Records drawn from a dataset:
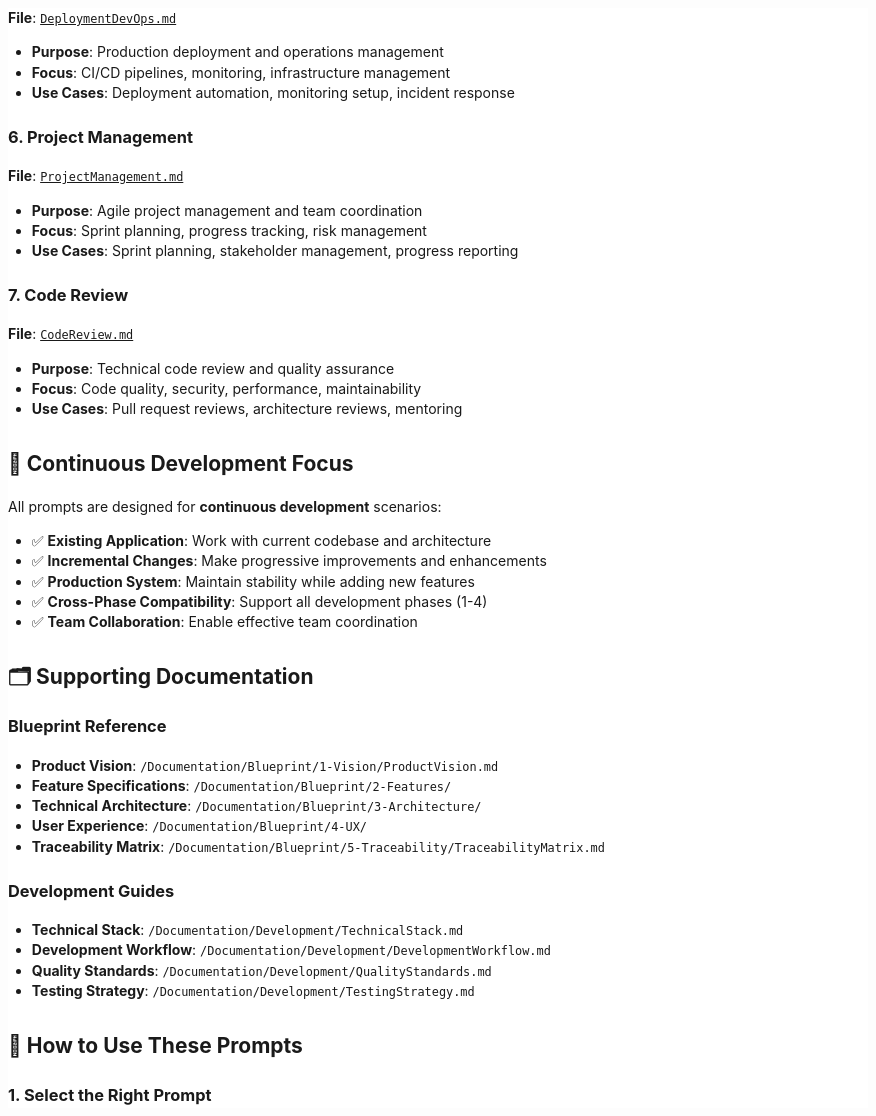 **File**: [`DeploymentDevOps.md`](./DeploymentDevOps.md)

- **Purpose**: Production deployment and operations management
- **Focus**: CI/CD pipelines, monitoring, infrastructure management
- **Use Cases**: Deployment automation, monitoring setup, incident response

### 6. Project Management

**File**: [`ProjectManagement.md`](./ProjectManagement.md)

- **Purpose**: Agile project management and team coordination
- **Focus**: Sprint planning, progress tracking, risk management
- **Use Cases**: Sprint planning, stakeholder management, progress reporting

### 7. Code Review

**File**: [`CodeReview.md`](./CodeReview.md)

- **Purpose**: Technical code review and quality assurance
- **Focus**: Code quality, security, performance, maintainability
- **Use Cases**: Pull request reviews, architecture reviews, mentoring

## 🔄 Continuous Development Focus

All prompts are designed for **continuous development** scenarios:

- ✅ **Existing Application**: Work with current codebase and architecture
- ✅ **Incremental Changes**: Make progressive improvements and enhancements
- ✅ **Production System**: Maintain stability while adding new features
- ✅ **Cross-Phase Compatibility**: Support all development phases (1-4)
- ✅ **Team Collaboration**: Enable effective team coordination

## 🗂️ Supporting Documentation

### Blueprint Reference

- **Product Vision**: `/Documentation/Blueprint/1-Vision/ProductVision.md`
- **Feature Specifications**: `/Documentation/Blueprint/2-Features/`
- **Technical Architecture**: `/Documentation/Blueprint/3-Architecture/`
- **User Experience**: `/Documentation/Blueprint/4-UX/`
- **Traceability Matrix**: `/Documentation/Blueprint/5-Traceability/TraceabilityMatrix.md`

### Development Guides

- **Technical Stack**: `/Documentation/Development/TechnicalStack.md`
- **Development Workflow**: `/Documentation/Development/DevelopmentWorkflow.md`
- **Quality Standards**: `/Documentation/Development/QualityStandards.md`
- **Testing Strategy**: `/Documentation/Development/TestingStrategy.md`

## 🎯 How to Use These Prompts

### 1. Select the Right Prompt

ASSIGNMENT: Reproduce the entries above exactly, but only the lines between the line holding "- **Focus**: CI/CD" and the line holding "- **Use Cases**: Pull", inclusive.

RESULT FOR THIS EXERCISE:
- **Focus**: CI/CD pipelines, monitoring, infrastructure management
- **Use Cases**: Deployment automation, monitoring setup, incident response

### 6. Project Management

**File**: [`ProjectManagement.md`](./ProjectManagement.md)

- **Purpose**: Agile project management and team coordination
- **Focus**: Sprint planning, progress tracking, risk management
- **Use Cases**: Sprint planning, stakeholder management, progress reporting

### 7. Code Review

**File**: [`CodeReview.md`](./CodeReview.md)

- **Purpose**: Technical code review and quality assurance
- **Focus**: Code quality, security, performance, maintainability
- **Use Cases**: Pull request reviews, architecture reviews, mentoring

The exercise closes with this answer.